= Records excerpted from a collection =
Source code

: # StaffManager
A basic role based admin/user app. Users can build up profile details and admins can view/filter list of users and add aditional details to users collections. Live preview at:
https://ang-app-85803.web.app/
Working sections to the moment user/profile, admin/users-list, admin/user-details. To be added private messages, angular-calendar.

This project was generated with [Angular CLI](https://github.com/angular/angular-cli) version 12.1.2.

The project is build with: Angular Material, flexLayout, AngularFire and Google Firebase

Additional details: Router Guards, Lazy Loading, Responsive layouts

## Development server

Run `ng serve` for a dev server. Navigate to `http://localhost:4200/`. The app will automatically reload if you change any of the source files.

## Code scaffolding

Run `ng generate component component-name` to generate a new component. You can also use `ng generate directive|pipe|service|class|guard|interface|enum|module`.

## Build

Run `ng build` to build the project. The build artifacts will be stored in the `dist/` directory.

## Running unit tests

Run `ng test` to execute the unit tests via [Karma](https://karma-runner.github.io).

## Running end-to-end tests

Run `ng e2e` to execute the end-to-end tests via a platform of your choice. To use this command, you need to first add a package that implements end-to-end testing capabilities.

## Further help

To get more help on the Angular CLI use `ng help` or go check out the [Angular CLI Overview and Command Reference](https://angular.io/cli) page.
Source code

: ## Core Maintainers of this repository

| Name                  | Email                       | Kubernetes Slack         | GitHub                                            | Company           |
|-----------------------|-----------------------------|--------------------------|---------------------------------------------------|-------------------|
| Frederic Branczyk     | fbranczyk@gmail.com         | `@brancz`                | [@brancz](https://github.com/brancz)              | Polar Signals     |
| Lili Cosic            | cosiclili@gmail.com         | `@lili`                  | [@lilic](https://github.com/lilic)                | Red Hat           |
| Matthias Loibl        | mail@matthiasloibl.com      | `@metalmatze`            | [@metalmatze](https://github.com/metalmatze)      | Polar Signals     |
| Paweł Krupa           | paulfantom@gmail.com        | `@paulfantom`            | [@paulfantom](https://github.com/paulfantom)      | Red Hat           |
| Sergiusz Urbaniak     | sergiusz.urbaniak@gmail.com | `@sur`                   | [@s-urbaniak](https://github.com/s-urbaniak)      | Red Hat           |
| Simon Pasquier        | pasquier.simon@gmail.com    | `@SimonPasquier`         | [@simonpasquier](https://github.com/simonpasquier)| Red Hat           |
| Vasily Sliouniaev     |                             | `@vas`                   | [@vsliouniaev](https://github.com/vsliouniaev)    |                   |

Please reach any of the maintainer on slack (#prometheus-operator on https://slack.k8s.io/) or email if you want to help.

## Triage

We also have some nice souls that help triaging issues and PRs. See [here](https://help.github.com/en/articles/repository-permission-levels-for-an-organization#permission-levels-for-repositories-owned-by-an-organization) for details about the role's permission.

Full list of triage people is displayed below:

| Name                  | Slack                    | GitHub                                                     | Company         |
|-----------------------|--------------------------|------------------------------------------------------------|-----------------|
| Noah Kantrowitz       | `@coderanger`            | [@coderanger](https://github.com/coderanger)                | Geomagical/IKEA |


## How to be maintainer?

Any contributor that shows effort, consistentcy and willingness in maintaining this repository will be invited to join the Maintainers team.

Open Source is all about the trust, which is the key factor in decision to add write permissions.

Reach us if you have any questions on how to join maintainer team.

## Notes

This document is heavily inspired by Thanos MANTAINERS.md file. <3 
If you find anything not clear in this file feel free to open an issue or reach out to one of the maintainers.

= What needs to be done =
Wherever the word "join" appears in the entries above, copy that whole line.

= Result for this exercise =
Any contributor that shows effort, consistentcy and willingness in maintaining this repository will be invited to join the Maintainers team.
Reach us if you have any questions on how to join maintainer team.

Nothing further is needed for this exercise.